Testifying before the Senate Appropriations defense subcommittee, Gen. Martin Dempsey, chairman of the Joint Chiefs of Staff, confirmed that two Iraqi divisions and one national police organization “did in fact throw down their arms and in some cases collude with [radical Islamic fighters] because they had simply lost faith that the central government in Iraq was dealing with the entire population in a fair and equitable way.”
Pressed by senators as to why the United States failed to do enough to stop the flow of fighters from Syria into Iraq, Dempsey said that “very little could have been done to overcome the degree to which the government of Iraq has failed its people, that’s what has caused this problem.”
On a day where reports have emerged that Iraq’s largest oil facility at Baiji, 130 miles north of Baghdad, fell to the fighters of the Islamic State in Iraq and the Levant (ISIL), Dempsey confirmed that Iraq has requested American airstrikes to try and blunt the advance of the group and its local Sunni allies.

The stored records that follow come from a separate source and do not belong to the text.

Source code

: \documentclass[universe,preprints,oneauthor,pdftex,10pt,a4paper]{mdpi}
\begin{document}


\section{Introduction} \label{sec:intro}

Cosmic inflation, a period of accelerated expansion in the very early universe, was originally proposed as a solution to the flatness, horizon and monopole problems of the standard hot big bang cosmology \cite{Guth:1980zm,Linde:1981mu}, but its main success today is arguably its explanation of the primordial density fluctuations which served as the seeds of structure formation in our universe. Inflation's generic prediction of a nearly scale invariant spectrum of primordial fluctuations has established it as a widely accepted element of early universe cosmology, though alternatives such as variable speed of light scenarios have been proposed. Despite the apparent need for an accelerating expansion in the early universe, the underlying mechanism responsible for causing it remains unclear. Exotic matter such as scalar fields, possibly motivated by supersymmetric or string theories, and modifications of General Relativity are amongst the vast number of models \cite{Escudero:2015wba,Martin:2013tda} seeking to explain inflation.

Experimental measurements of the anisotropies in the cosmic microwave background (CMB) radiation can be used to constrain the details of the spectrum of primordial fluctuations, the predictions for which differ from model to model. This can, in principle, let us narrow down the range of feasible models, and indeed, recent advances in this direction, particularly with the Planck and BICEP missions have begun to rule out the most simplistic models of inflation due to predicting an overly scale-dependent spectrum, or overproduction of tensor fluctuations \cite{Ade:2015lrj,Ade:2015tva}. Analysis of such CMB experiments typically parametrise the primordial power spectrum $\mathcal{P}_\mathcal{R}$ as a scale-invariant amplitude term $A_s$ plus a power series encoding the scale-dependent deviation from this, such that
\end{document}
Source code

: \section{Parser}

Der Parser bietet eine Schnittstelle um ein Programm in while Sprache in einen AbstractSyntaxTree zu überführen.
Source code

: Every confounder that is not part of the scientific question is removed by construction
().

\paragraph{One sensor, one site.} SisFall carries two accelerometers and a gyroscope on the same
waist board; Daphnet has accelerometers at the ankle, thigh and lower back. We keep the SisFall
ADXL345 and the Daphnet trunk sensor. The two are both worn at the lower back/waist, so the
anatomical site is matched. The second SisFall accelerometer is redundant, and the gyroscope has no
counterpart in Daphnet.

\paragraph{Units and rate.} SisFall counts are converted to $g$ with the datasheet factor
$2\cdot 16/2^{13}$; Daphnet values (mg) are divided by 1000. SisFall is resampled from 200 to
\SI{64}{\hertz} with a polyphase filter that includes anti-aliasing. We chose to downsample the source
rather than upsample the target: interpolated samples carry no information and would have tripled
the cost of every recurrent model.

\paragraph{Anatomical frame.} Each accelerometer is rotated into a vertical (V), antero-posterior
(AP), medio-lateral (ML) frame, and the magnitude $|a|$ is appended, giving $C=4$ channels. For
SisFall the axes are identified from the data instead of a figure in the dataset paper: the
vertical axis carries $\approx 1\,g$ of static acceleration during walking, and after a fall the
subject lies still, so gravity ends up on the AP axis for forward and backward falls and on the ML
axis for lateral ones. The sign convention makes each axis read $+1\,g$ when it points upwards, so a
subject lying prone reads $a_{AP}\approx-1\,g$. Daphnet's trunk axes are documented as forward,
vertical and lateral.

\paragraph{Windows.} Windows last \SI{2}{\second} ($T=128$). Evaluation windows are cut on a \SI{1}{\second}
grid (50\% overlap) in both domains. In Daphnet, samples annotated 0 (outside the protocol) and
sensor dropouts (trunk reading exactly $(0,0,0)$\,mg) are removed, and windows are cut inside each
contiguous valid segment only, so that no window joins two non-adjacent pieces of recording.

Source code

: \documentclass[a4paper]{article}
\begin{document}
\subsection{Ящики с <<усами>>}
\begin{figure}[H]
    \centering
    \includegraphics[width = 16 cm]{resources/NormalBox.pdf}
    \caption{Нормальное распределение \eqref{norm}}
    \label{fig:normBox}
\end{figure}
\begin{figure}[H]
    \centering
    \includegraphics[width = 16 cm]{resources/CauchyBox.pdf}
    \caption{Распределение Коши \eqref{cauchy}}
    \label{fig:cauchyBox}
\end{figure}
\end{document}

When pressed by Republican Sen. Lindsay Graham, S.C., as to whether ISIL is a threat to the mainland United States, Dempsey said, “it is in our national security interests to counter ISIL wherever we find them,” and that while the current US assessment is that the group is a regional threat, “they have aspirations” to hit American interests outside of Iraq.
Defense Secretary Chuck Hagel echoed Dempsey’s assessment of the Maliki government, saying, “this current government in Iraq has never fulfilled the commitments it made to form a unity government with the Kurds, the Sunnis and the Shia. We have worked hard with them within the confines of our ability to do that but we can’t dictate to them.”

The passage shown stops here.